Intérieur dada, une grande horloge est projetée au centre sur le mur de fond, elle est encadrée par deux portes (celle de droite possède un petit écriteau « Chez Mr Dupont »). Parmi le mobilier positionné dans une logique étrange : un socle sur lequel se trouve le personnage, il attend que l’aiguille des secondes passe sur le 3 pour commencer à parler.

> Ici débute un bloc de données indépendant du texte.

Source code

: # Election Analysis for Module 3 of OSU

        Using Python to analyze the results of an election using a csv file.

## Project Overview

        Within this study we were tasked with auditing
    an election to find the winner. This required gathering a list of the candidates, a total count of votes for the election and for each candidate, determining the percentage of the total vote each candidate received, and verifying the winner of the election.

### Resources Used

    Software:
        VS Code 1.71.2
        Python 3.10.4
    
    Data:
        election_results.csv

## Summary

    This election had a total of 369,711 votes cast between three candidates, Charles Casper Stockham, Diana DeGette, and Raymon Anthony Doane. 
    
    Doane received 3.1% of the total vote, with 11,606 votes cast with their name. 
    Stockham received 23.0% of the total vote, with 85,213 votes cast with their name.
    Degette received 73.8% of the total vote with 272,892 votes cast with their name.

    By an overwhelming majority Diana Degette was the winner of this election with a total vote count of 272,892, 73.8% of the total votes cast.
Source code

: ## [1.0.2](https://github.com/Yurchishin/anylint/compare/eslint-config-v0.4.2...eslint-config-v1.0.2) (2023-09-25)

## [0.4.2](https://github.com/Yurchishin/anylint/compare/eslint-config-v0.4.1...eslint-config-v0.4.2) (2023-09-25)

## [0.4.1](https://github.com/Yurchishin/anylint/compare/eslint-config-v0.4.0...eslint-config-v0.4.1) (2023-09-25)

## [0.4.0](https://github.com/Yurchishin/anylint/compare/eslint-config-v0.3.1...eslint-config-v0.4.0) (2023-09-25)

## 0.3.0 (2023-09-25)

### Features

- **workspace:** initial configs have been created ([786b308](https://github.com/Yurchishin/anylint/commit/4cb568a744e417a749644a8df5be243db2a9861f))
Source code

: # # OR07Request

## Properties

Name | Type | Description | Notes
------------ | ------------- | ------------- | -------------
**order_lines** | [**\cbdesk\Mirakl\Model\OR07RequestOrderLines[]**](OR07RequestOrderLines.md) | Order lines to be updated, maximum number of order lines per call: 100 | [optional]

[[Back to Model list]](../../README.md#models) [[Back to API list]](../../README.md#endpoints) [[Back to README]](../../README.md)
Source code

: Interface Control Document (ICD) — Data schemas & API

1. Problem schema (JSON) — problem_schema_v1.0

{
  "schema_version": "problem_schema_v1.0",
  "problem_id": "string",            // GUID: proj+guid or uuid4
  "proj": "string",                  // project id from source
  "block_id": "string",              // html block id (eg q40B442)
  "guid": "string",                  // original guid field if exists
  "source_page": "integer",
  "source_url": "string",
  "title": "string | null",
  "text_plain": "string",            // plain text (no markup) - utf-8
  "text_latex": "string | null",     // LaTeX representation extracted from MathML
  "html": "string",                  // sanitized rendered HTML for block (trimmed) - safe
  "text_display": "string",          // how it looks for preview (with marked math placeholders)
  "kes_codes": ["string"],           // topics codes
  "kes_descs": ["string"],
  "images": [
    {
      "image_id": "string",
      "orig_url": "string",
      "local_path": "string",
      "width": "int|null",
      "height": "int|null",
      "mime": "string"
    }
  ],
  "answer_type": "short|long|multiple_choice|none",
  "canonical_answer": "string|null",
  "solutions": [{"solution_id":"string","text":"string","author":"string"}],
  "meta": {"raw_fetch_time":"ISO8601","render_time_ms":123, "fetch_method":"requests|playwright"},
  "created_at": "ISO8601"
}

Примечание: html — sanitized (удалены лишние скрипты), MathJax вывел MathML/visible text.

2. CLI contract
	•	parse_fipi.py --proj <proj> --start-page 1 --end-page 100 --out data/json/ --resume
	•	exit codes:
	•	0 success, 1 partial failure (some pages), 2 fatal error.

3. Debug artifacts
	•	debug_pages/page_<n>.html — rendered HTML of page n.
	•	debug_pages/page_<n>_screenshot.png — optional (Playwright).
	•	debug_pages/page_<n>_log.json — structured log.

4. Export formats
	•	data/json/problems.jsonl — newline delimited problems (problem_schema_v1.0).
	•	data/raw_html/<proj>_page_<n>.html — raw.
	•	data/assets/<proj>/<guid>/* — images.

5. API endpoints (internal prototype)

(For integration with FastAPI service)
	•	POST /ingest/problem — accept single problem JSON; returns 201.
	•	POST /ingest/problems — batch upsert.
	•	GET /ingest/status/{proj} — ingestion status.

LA JEUNE FILLE A L’HORLOGE : Il y a quelques temps, je suis rentrée chez moi, j’étais sortie et j’ai trouvé, à la place de la fenêtre sur le mur principal, cette horloge. Au début, j’ai fait mine de l’ignorer. Mais mon indifférence à son égard n’a servi à rien. L’horloge s’est installée.La supplication, le chantage, les insultes et les menaces n’ont jamais obtenu aucun résultat. Tenter, dans un hypothétique moment de panache, de la faire disparaître par la force, ne s’avère pas non plus concluant… La preuve. (Elle se lève puis attaque violemment le mur sur lequel est projetée l’horloge) J’ai voulu alerter Madame la Propriétaire, un esclandre aurait été légitime vu les circonstances ! (elle ouvre la porte de gauche, on voit une vieille femme qui souffle dans une langue de belle mère) Mais j’y renonce. (Elle referme la porte) Pourquoi inquiéter tout le monde ? C’aurait été un peu comme un reproche… Comme si j’avais soupçonné les autres locataires et que je cherchais à présent à faire tomber des têtes pour satisfaire un esprit paranoïaque et revanchard… non… non non non non… C’est vrai que longtemps j’ai pensé à Monsieur Dupont mon voisin direct. (Elle se dirige vers la porte de droite) Il vit tout seul et ça fait des années qu’il ne sort plus… (Elle va pour l’ouvrir mais se ravise) Mais dire qu’il est à l’origine de tout ça est ridicule.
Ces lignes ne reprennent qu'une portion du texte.